You can follow up questions about workplace culture with ones regarding the management style of the people in charge. Even more so than getting along with your future coworkers, it is important to get along with your potential future boss. There is a range of different management styles, from the more appealing democratic or visionary, to the less desirable autocratic or laissez-faire. Depending on the position you are interviewing for, and how much interaction you will have with management, this is a good area to explore. It should give you an idea of whether or not your working style will mesh well with your manager and the rest of the staff.

 

healthcare workplace culture

 

“Can you tell me about your healthcare career path?”

 

This is a great question that allows you to get to know your interviewer better without getting too personal. Deeply personal questions should be avoided until much further along in your relationship. By showing interest in the path that got them to where they are now, you are telling your interviewer that you are eager and ambitious. It is also a chance to establish rapport! It may cause your interviewer to reminisce to a time that they were in your position…having a bit of empathy on your side can’t hurt.

 

“What kind of training is provided for this healthcare job?”

 

If this hasn’t already been clarified in the interview, getting a sense of how much – or how little – training will be provided is a great question to ask. It will give you a better sense of how long you will be learning the ropes and when you will actually begin to get your hands dirty.
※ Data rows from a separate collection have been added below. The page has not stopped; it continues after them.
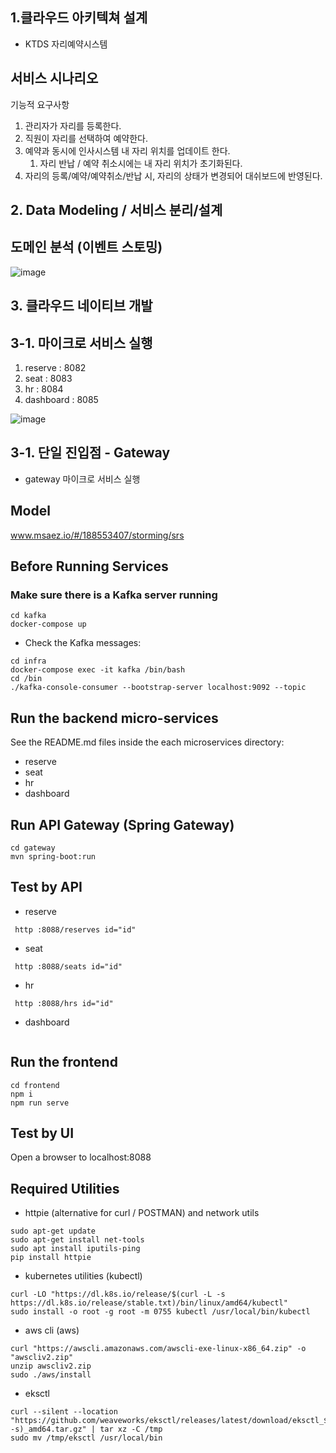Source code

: ## 1.클라우드 아키텍쳐 설계
- KTDS 자리예약시스템
## 서비스 시나리오
기능적 요구사항
1. 관리자가 자리를 등록한다.
1. 직원이 자리를 선택하여 예약한다.
1. 예약과 동시에 인사시스템 내 자리 위치를 업데이트 한다.
    1. 자리 반납 / 예약 취소시에는 내 자리 위치가 초기화된다.
1. 자리의 등록/예약/예약취소/반납 시, 자리의 상태가 변경되어 대쉬보드에 반영된다.

## 2. Data Modeling / 서비스 분리/설계
## 도메인 분석 (이벤트 스토밍)
![image](https://github.com/user-attachments/assets/20b020fc-31ad-41a5-8d86-996ab45d9064)

## 3. 클라우드 네이티브 개발
## 3-1. 마이크로 서비스 실행
1. reserve : 8082
1. seat : 8083
1. hr : 8084
1. dashboard : 8085

![image](https://github.com/user-attachments/assets/7d20cd49-7cb7-4377-952d-5b33e35459b1)

## 3-1. 단일 진입점 - Gateway
- gateway 마이크로 서비스 실행



## Model
www.msaez.io/#/188553407/storming/srs

## Before Running Services
### Make sure there is a Kafka server running
```
cd kafka
docker-compose up
```
- Check the Kafka messages:
```
cd infra
docker-compose exec -it kafka /bin/bash
cd /bin
./kafka-console-consumer --bootstrap-server localhost:9092 --topic
```

## Run the backend micro-services
See the README.md files inside the each microservices directory:

- reserve
- seat
- hr
- dashboard


## Run API Gateway (Spring Gateway)
```
cd gateway
mvn spring-boot:run
```

## Test by API
- reserve
```
 http :8088/reserves id="id" 
```
- seat
```
 http :8088/seats id="id" 
```
- hr
```
 http :8088/hrs id="id" 
```
- dashboard
```
```


## Run the frontend
```
cd frontend
npm i
npm run serve
```

## Test by UI
Open a browser to localhost:8088

## Required Utilities

- httpie (alternative for curl / POSTMAN) and network utils
```
sudo apt-get update
sudo apt-get install net-tools
sudo apt install iputils-ping
pip install httpie
```

- kubernetes utilities (kubectl)
```
curl -LO "https://dl.k8s.io/release/$(curl -L -s https://dl.k8s.io/release/stable.txt)/bin/linux/amd64/kubectl"
sudo install -o root -g root -m 0755 kubectl /usr/local/bin/kubectl
```

- aws cli (aws)
```
curl "https://awscli.amazonaws.com/awscli-exe-linux-x86_64.zip" -o "awscliv2.zip"
unzip awscliv2.zip
sudo ./aws/install
```

- eksctl 
```
curl --silent --location "https://github.com/weaveworks/eksctl/releases/latest/download/eksctl_$(uname -s)_amd64.tar.gz" | tar xz -C /tmp
sudo mv /tmp/eksctl /usr/local/bin
```

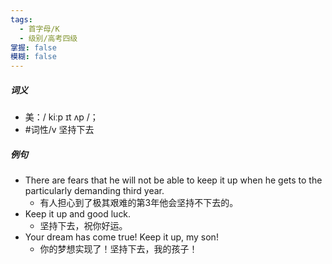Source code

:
 ```yaml
---
tags:
  - 首字母/K
  - 级别/高考四级
掌握: false
模糊: false
---
```

##### 词义
- 美：/ kiːp ɪt ʌp /；
- #词性/v  坚持下去
##### 例句
- There are fears that he will not be able to keep it up when he gets to the particularly demanding third year.
	- 有人担心到了极其艰难的第3年他会坚持不下去的。
- Keep it up and good luck.
	- 坚持下去，祝你好运。
- Your dream has come true! Keep it up, my son!
	- 你的梦想实现了！坚持下去，我的孩子！
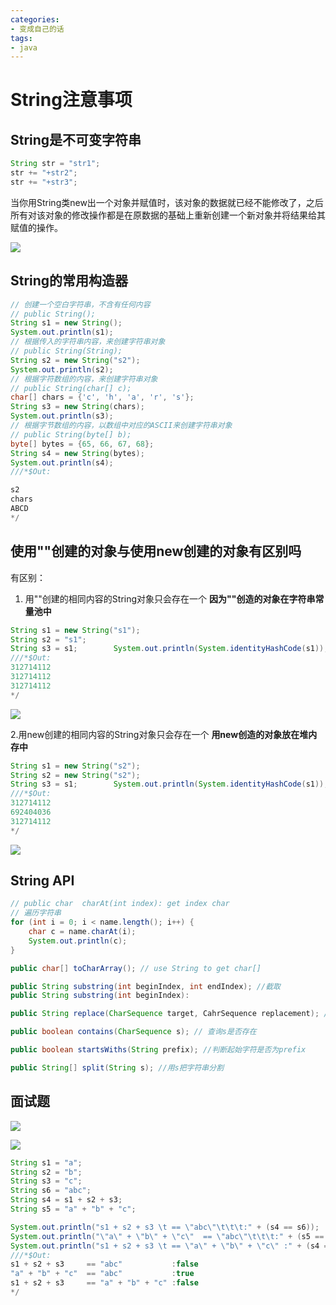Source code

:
 ```yaml
---
categories: 
- 变成自己的话
tags: 
- java
---
```


# String注意事项

## String是不可变字符串

``` java
String str = "str1";
str += "+str2";
str += "+str3";
```

当你用String类new出一个对象并赋值时，该对象的数据就已经不能修改了，之后所有对该对象的修改操作都是在原数据的基础上重新创建一个新对象并将结果给其赋值的操作。


![](https://jam-note-img.oss-cn-hangzhou.aliyuncs.com/leanote-img/20221014092209.png)

## String的常用构造器
``` java 
// 创建一个空白字符串，不含有任何内容
// public String();
String s1 = new String();
System.out.println(s1);
// 根据传入的字符串内容，来创建字符串对象
// public String(String);
String s2 = new String("s2");
System.out.println(s2);
// 根据字符数组的内容，来创建字符串对象
// public String(char[] c);
char[] chars = {'c', 'h', 'a', 'r', 's'};
String s3 = new String(chars);
System.out.println(s3);
// 根据字节数组的内容，以数组中对应的ASCII来创建字符串对象
// public String(byte[] b);
byte[] bytes = {65, 66, 67, 68};
String s4 = new String(bytes);
System.out.println(s4);
///*$Out:

s2
chars
ABCD
*/
```

## 使用""创建的对象与使用new创建的对象有区别吗
有区别：

1.  用""创建的相同内容的String对象只会存在一个
<b>因为""创造的对象在字符串常量池中</b>
``` java
String s1 = new String("s1");
String s2 = "s1";
String s3 = s1;        System.out.println(System.identityHashCode(s1));    System.out.println(System.identityHashCode(s2));    System.out.println(System.identityHashCode(s3));
///*$Out:
312714112
312714112
312714112
*/
```
![](https://jam-note-img.oss-cn-hangzhou.aliyuncs.com/leanote-img/20221014100824.png)

2.用new创建的相同内容的String对象只会存在一个
<b>用new创造的对象放在堆内存中</b>
``` java
String s1 = new String("s2");
String s2 = new String("s2");
String s3 = s1;        System.out.println(System.identityHashCode(s1));    System.out.println(System.identityHashCode(s2));  System.out.println(System.identityHashCode(s3));
///*$Out:
312714112
692404036
312714112
*/
```
![](https://jam-note-img.oss-cn-hangzhou.aliyuncs.com/leanote-img/20221014100940.png)

## String API
```java
// public char  charAt(int index): get index char
// 遍历字符串
for (int i = 0; i < name.length(); i++) {
    char c = name.charAt(i);
    System.out.println(c);
}

public char[] toCharArray(); // use String to get char[] 

public String substring(int beginIndex, int endIndex); //截取
public String substring(int beginIndex):

public String replace(CharSequence target, CahrSequence replacement); //替换

public boolean contains(CharSequence s); // 查询s是否存在

public boolean startsWiths(String prefix); //判断起始字符是否为prefix

public String[] split(String s); //用s把字符串分割
```

## 面试题
![](https://jam-note-img.oss-cn-hangzhou.aliyuncs.com/leanote-img/20221014101249.png)

![](https://jam-note-img.oss-cn-hangzhou.aliyuncs.com/leanote-img/20221014102339.png)
```java
String s1 = "a";
String s2 = "b";
String s3 = "c";
String s6 = "abc";
String s4 = s1 + s2 + s3;
String s5 = "a" + "b" + "c";

System.out.println("s1 + s2 + s3 \t == \"abc\"\t\t\t:" + (s4 == s6));
System.out.println("\"a\" + \"b\" + \"c\"  == \"abc\"\t\t\t:" + (s5 == s6));
System.out.println("s1 + s2 + s3 \t == \"a\" + \"b\" + \"c\" :" + (s4 == s5));
///*$Out:
s1 + s2 + s3 	 == "abc"			:false
"a" + "b" + "c"  == "abc"			:true
s1 + s2 + s3 	 == "a" + "b" + "c" :false
*/
```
If their answer is vague, there may not be any formal training programs in place, which could be off-putting for some.

 

“What are some of the challenges the facility/industry is currently facing?”

 

You obviously have to be well educated and qualified for the position. However, keep in mind that your interviewer may also want to hear your opinion on current healthcare topics. Do some research on current issues and come prepared. This will allow you to have an intelligent conversation that you have some control over. Having some questions or comments about the specific healthcare industry that you are interviewing in demonstrates that you have interest in the field in a broader sense. If you are interviewing for a nursing role, you could discuss current nurse staffing issues. Radiology candidates could discuss the new advancements in technology the field is seeing. Chatting with your interviewer about shared interests will end the interview on a more relaxed note.

 

“What qualities do your top healthcare professionals possess?”

 

Understanding the facility’s idea of a successful healthcare employee is another opportunity that will help determine if you will be a good fit with the rest of the team. For example, your interviewer may consider someone who is outgoing and aggressive to be successful. This may not be good news if your personality tends to be passive and introverted. Every healthcare facility is different, and not all personality types will shine in the eyes of every manager. You know yourself, and your work ethic, better than anyone. Assuming the hiring manager is being open and direct, you will get a sense of whether you will succeed based on the answer to this question.

 

A follow-up question could be ‘What do you think my biggest challenges will be if we move forward?’ After you have gone over your credentials, working style and a bit about yourself, your interviewer should be able to answer this with insight. By identifying potential challenges before even beginning your new position, you can start as prepared as possible.